:: MATERIAL FOR THIS TASK ::
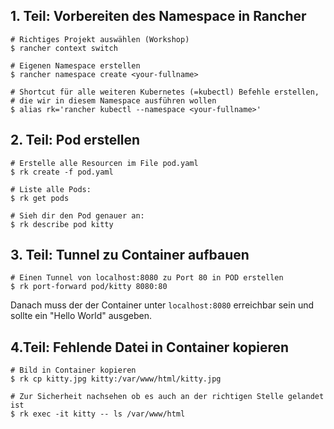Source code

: ## 1. Teil: Vorbereiten des Namespace in Rancher

```
# Richtiges Projekt auswählen (Workshop)
$ rancher context switch

# Eigenen Namespace erstellen
$ rancher namespace create <your-fullname>

# Shortcut für alle weiteren Kubernetes (=kubectl) Befehle erstellen,
# die wir in diesem Namespace ausführen wollen
$ alias rk='rancher kubectl --namespace <your-fullname>'
```

##  2. Teil: Pod erstellen
```
# Erstelle alle Resourcen im File pod.yaml
$ rk create -f pod.yaml

# Liste alle Pods:
$ rk get pods

# Sieh dir den Pod genauer an:
$ rk describe pod kitty
```

## 3. Teil: Tunnel zu Container aufbauen
```
# Einen Tunnel von localhost:8080 zu Port 80 in POD erstellen
$ rk port-forward pod/kitty 8080:80
```
Danach muss der der Container unter `localhost:8080` erreichbar sein und sollte ein "Hello World" ausgeben.

## 4.Teil: Fehlende Datei in Container kopieren
```
# Bild in Container kopieren
$ rk cp kitty.jpg kitty:/var/www/html/kitty.jpg

# Zur Sicherheit nachsehen ob es auch an der richtigen Stelle gelandet ist
$ rk exec -it kitty -- ls /var/www/html 
```
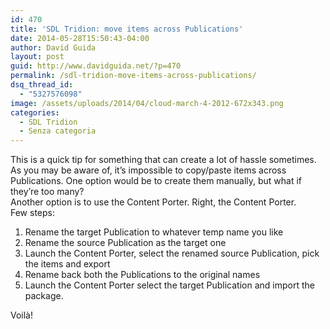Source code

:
 ```yaml
---
id: 470
title: 'SDL Tridion: move items across Publications'
date: 2014-05-28T15:50:43-04:00
author: David Guida
layout: post
guid: http://www.davidguida.net/?p=470
permalink: /sdl-tridion-move-items-across-publications/
dsq_thread_id:
  - "5327576098"
image: /assets/uploads/2014/04/cloud-march-4-2012-672x343.png
categories:
  - SDL Tridion
  - Senza categoria
---
```

This is a quick tip for something that can create a lot of hassle sometimes. As you may be aware of, it&#8217;s impossible to copy/paste items across Publications. One option would be to create them manually, but what if they&#8217;re too many?  
Another option is to use the Content Porter. Right, the Content Porter.  
Few steps:  
1) Rename the target Publication to whatever temp name you like  
2) Rename the source Publication as the target one  
3) Launch the Content Porter, select the renamed source Publication, pick the items and export  
4) Rename back both the Publications to the original names  
5) Launch the Content Porter select the target Publication and import the package.

Voilà!

<div class="post-details-footer-widgets">
</div>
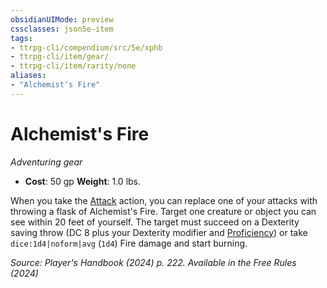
 ```yaml
---
obsidianUIMode: preview
cssclasses: json5e-item
tags:
- ttrpg-cli/compendium/src/5e/xphb
- ttrpg-cli/item/gear/
- ttrpg-cli/item/rarity/none
aliases: 
- "Alchemist's Fire"
---
```

# Alchemist's Fire
*Adventuring gear*  


- **Cost**: 50 gp
**Weight**: 1.0 lbs.

When you take the [Attack](3-Compendium/rules/actions.md#Attack) action, you can replace one of your attacks with throwing a flask of Alchemist's Fire. Target one creature or object you can see within 20 feet of yourself. The target must succeed on a Dexterity saving throw (DC 8 plus your Dexterity modifier and [Proficiency](3-Compendium/rules/variant-rules/proficiency-xphb.md)) or take `dice:1d4|noform|avg` (`1d4`) Fire damage and start burning.

*Source: Player's Handbook (2024) p. 222. Available in the Free Rules (2024)*
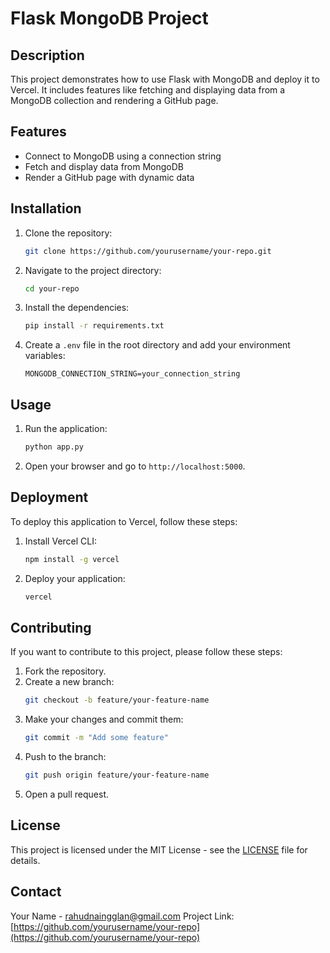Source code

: # Flask MongoDB Project

## Description
This project demonstrates how to use Flask with MongoDB and deploy it to Vercel. It includes features like fetching and displaying data from a MongoDB collection and rendering a GitHub page.

## Features
- Connect to MongoDB using a connection string
- Fetch and display data from MongoDB
- Render a GitHub page with dynamic data

## Installation
1. Clone the repository:
    ```bash
    git clone https://github.com/yourusername/your-repo.git
    ```
2. Navigate to the project directory:
    ```bash
    cd your-repo
    ```
3. Install the dependencies:
    ```bash
    pip install -r requirements.txt
    ```
4. Create a `.env` file in the root directory and add your environment variables:
    ```plaintext
    MONGODB_CONNECTION_STRING=your_connection_string
    ```

## Usage
1. Run the application:
    ```bash
    python app.py
    ```
2. Open your browser and go to `http://localhost:5000`.

## Deployment
To deploy this application to Vercel, follow these steps:
1. Install Vercel CLI:
    ```bash
    npm install -g vercel
    ```
2. Deploy your application:
    ```bash
    vercel
    ```

## Contributing
If you want to contribute to this project, please follow these steps:
1. Fork the repository.
2. Create a new branch:
    ```bash
    git checkout -b feature/your-feature-name
    ```
3. Make your changes and commit them:
    ```bash
    git commit -m "Add some feature"
    ```
4. Push to the branch:
    ```bash
    git push origin feature/your-feature-name
    ```
5. Open a pull request.

## License
This project is licensed under the MIT License - see the [LICENSE](LICENSE) file for details.

## Contact
Your Name - [rahudnaingglan@gmail.com](mailto:rahudnainggolan@gmail.com)
Project Link: [https://github.com/yourusername/your-repo](https://github.com/yourusername/your-repo)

:: ABOUT THIS EXERCISE ::
Take the line with "If you want" and every line after it in the data, and please reproduce them exactly, leaving out all other lines.

:: RESULT BELOW ::
If you want to contribute to this project, please follow these steps:
1. Fork the repository.
2. Create a new branch:
    ```bash
    git checkout -b feature/your-feature-name
    ```
3. Make your changes and commit them:
    ```bash
    git commit -m "Add some feature"
    ```
4. Push to the branch:
    ```bash
    git push origin feature/your-feature-name
    ```
5. Open a pull request.

## License
This project is licensed under the MIT License - see the [LICENSE](LICENSE) file for details.

## Contact
Your Name - [rahudnaingglan@gmail.com](mailto:rahudnainggolan@gmail.com)
Project Link: [https://github.com/yourusername/your-repo](https://github.com/yourusername/your-repo)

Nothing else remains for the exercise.